Pannermayr: Wenn mein Ziel wäre, das Geld schnell wieder reinzubekommen und sonst keine weiteren Kriterien relevant wären, dann hätten wir schon verkauft ohne jede Auflage. Aber dort ist ein Ort entstanden, der Kraft und Bedeutung hat, und mir war klar, dass das Folgewirkungen hat. Als ich im Hinblick auf Schwimm, Agnes, Schwimm gesagt hab, „ihr könnt da rein“, und wir auch dem Burgtheaterverein ein Nutzungsrecht gegeben haben, war mir klar, dass daraus Begehrlichkeiten entstehen. Aber mein Job ist nicht, mir Probleme vom Hals zu schaffen, sondern dass ich Möglichkeiten sehe und ihnen Raum gebe. Wie sichert man im Falle einer Veräußerung die kulturelle Nutzung sauber und vernünftig ab? Da gibt es noch Klärungsbedarf. Das heißt konkret, dass wir jetzt von einem schnellen Verkauf absehen und auf Kosten des Kommunalunternehmens das Dach sichern. Wir haben einen Bedarf an Kultur und Kleinkunst, und solche Orte bieten Chancen, auch, um die Menschen in die Innenstadt zu bringen.
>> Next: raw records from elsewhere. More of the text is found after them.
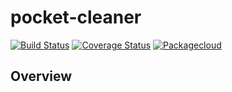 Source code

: # pocket-cleaner

[![Build Status](https://travis-ci.org/mrtazz/pocket-cleaner.svg?branch=master)](https://travis-ci.org/mrtazz/pocket-cleaner)
[![Coverage Status](https://coveralls.io/repos/mrtazz/pocket-cleaner/badge.svg?branch=master&service=github)](https://coveralls.io/github/mrtazz/pocket-cleaner?branch=master)
[![Packagecloud](https://img.shields.io/badge/packagecloud-available-green.svg)](https://packagecloud.io/mrtazz/pocket-cleaner)

## Overview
Bisher war die Haltung: Burgtheater und Dechanthof miteinander verkaufen, weil eine Trennung nicht möglich sei. Das hat Roman Preis als Chef des besitzenden städtischen Kommunalunternehmens im März klar gesagt. Gilt das noch?

Pannermayr: Ich hab da keine Denkverbote. Es gibt Argumente, die eine Trennung baulich nicht ganz einfach machen. Aber die Kunst ist ja, eine Lösung zu finden, die die kulturelle Nutzung möglich macht, ohne uns finanziell zu überfordern. Die Kernfrage ist, ob es finanziell tragfähig ist, wenn wir das behalten. Da hab ich noch kein abschließendes Urteil.

TUM-Campus Straubing: Bei Ihrem Antritt vor 18 Jahren hat man mit langfristig etwa 1 000 Studenten gerechnet. Derzeit sind es gut 1 200, also ein Erfolg. Aber die Hoffnung war, dass das in der Stadt spürbar wird, über den Bau von Studentenheimen hinaus. Braucht Straubing noch mehr Studenten, und werden die kommen?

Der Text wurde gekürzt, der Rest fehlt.